Wednesday, June 06, 2012
“Now what: To break-up or To fiscal union” --- I want to devote this diary into the research of the whole European saga which has been the nightmare for investors over the past 18 months. That said, despite all of the hype in the press, today's emergency G7 call to discuss the latest flare-up in the Eurozone sovereign debt crisis and its implications for the global economy was a non-event. A European diplomat told the FT that the call was a general debate that included the financing needs of Spanish banks and Greece's 17-Jun repeat election. However, another European official briefed on the call told the paper that a potential Greek exit from the euro was not even discussed. The WSJ cited comments from a US Treasury official who said that leaders discussed Europe's efforts to resolve the crisis, including progress toward a fiscal union.
“As the time passed by, the crisis is getting ever deeper.
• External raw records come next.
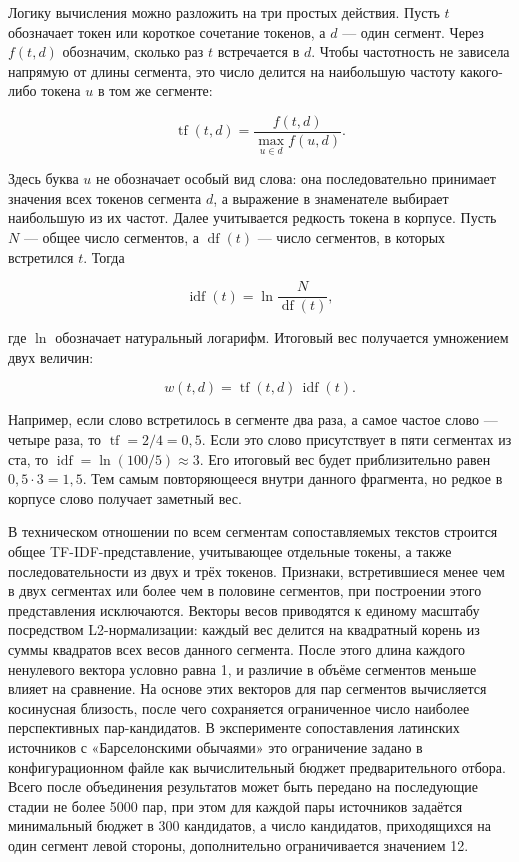 Логику вычисления можно разложить на три простых действия. Пусть $t$ обозначает токен или короткое сочетание токенов, а $d$ --- один сегмент. Через $f(t,d)$ обозначим, сколько раз $t$ встречается в $d$. Чтобы частотность не зависела напрямую от длины сегмента, это число делится на наибольшую частоту какого-либо токена $u$ в том же сегменте:

\begin{equation}
\operatorname{tf}(t,d)=\frac{f(t,d)}{\max\limits_{u\in d} f(u,d)}.
\end{equation}

Здесь буква $u$ не обозначает особый вид слова: она последовательно принимает значения всех токенов сегмента $d$, а выражение в знаменателе выбирает наибольшую из их частот. Далее учитывается редкость токена в корпусе. Пусть $N$ --- общее число сегментов, а $\operatorname{df}(t)$ --- число сегментов, в которых встретился $t$. Тогда

\begin{equation}
\operatorname{idf}(t)=\ln\frac{N}{\operatorname{df}(t)},
\end{equation}

где $\ln$ обозначает натуральный логарифм. Итоговый вес получается умножением двух величин:

\begin{equation}
w(t,d)=\operatorname{tf}(t,d)\,\operatorname{idf}(t).
\end{equation}

Например, если слово встретилось в сегменте два раза, а самое частое слово --- четыре раза, то $\operatorname{tf}=2/4=0{,}5$. Если это слово присутствует в пяти сегментах из ста, то $\operatorname{idf}=\ln(100/5)\approx3$. Его итоговый вес будет приблизительно равен $0{,}5\cdot3=1{,}5$. Тем самым повторяющееся внутри данного фрагмента, но редкое в корпусе слово получает заметный вес.

В техническом отношении по всем сегментам сопоставляемых текстов строится общее TF-IDF-представление, учитывающее отдельные токены, а также последовательности из двух и трёх токенов. Признаки, встретившиеся менее чем в двух сегментах или более чем в половине сегментов, при построении этого представления исключаются. Векторы весов приводятся к единому масштабу посредством L2-нормализации: каждый вес делится на квадратный корень из суммы квадратов всех весов данного сегмента. После этого длина каждого ненулевого вектора условно равна 1, и различие в объёме сегментов меньше влияет на сравнение. На основе этих векторов для пар сегментов вычисляется косинусная близость, после чего сохраняется ограниченное число наиболее перспективных пар-кандидатов. В эксперименте сопоставления латинских источников с «Барселонскими обычаями» это ограничение задано в конфигурационном файле как вычислительный бюджет предварительного отбора. Всего после объединения результатов может быть передано на последующие стадии не более 5000 пар, при этом для каждой пары источников задаётся минимальный бюджет в 300 кандидатов, а число кандидатов, приходящихся на один сегмент левой стороны, дополнительно ограничивается значением 12.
Tensions in financial markets have risen to new highs as shown by the historic low yield on Bunds. Even more telling is the fact that the yield on British 10 year bonds has never been lower in its 300 year history while the risk premium on Spanish bonds is at a new high. The real economy of the euro zone is declining while Germany is still booming. This means that the divergence is getting wider. The political and social dynamics are also working toward disintegration. Public opinion as expressed in recent election results is increasingly opposed to austerity and this trend is likely to grow until the policy is reversed. So something has to give…” On that note, George Soros gives an ultimatum of 3 months for the Germans to solve the problem.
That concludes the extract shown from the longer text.